Lawsuits Claim Amazon’s Alexa Voice Assistant Illegally Records Children Without Consent

Lawsuits Claim Amazon’s Alexa Voice Assistant Illegally Records Children Without Consent

A pair of federal lawsuits against Amazon seeking class action status allege that the e-commerce giant’s Alexa voice assistant technology “routinely records and voiceprints millions of children without their consent or the consent of their parents,” breaking laws in nine states, the Seattle Times reported on Wednesday.

Per the Recorder, the two suits—filed on behalf of an eight year old child in California and a 10 year old child in Massachusetts—were filed by by Travis Lenkner of Chicago’s Keller Lenkner and L.A.-based law firm Quinn Emanuel Urquhart & Sullivan. Those complaints, filed to the U.S. District Court for the Western District of Washington and Los Angeles Superior Court, seek damages under privacy laws in nine states: California, Florida, Illinois, Michigan, Maryland, Massachusetts, New Hampshire, Pennsylvania, and Washington.

“What all nine have in common is they are what’s known as two-party consent states,” Lenkner told the Recorder. “An audio recording of a conversation or of another person requires the consent of both sides to that interaction in these states and when such consent is not obtained these state laws contain penalties, including set amounts of statutory damages per violation.”

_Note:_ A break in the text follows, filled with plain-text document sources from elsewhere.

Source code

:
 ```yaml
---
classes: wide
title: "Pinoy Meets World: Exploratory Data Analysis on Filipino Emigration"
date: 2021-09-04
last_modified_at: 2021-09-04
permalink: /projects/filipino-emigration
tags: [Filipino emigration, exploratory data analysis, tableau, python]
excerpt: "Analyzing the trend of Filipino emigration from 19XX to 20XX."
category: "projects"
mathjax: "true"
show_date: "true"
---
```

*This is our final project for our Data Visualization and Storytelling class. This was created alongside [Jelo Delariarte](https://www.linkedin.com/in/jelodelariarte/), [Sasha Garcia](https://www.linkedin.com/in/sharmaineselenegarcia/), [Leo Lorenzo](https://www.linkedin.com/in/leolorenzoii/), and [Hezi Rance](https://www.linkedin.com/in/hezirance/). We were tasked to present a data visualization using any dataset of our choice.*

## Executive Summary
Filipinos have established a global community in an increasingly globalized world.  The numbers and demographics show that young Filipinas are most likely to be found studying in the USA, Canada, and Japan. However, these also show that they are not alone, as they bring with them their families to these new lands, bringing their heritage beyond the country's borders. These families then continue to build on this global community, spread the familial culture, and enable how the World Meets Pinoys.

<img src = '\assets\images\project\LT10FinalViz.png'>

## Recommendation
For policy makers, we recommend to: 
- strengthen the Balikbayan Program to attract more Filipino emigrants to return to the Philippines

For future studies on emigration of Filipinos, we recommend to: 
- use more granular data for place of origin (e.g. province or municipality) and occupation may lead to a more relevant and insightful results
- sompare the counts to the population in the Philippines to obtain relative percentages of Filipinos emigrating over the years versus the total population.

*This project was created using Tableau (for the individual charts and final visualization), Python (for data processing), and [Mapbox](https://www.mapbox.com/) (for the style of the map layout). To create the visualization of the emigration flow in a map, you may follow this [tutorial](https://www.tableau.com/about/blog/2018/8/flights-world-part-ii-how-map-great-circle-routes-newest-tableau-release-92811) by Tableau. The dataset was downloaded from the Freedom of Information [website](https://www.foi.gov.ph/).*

According to the Times, the complaint argues that Amazon saves “a permanent recording of the user’s voice” as well as records and transmits clips of anything said after Alexa’s “wake word” is uttered. It also claims that Alexa neither informs users that these permanent recordings will be created nor bothers to ask for their consent beforehand:

It says the Alexa system is capable of identifying individual speakers based on their voices and Amazon could choose to inform users who had not previously consented that they were being recorded and ask for consent. It could also deactivate permanent recording for users who had not consented.

“But Alexa does not do this,” the lawsuit claims. “At no point does Amazon warn unregistered users that it is creating persistent voice recordings of their Alexa interactions, let alone obtain their consent to do so.”

The complaint proposes that the potential class action include minors in the states “who have used Alexa in their home and have therefore been recorded by Amazon, without consent,” the Times wrote.

An Amazon spokeswoman referred the Recorder to information about Amazon FreeTime, while includes Alexa support and bills itself as a “dedicated service that helps parents manage the ways their kids interact with technology, including limiting screen time.”

While FreeTime does allow parents to delete children’s profiles or recordings and requires listed apps to ask for consent to collect data, and Alexa “skills” aimed at children have similar consent requirements, the Times noted that children’s use of Alexa outside those scenarios is not discussed in the company’s FAQ.

A broader Amazon disclosure on children’s privacy lists examples of information the company may collect on children, the Times wrote, and elsewhere the Alexa terms of service assert sweeping rights:

A broader children’s privacy disclosure discusses Amazon’s collection of personal information from children under 13 — which may include “name, birthdate, contact information (including phone numbers and email addresses), voice, photos, videos, location, and certain activity and device information and identifiers” — noting “in some cases we may know a child is using our services (for example, when using a child profile).” In those cases, collecting that information requires parental consent.

Amazon’s Alexa terms of use detail its agreement between “you” and Amazon, noting at the outset that “if you do not accept the terms of this agreement, then you may not use Alexa.”

Attorney Andrew Schapiro told the Times he believed the “you” provision was overly broad, adding that he doubts “you could even design terms of service that bind ‘everyone in your household.’” According to the Times, the plaintiffs are asking for a judge to certify the class action, that Amazon delete all recordings of class members, and seeks damages that would be determined at trial.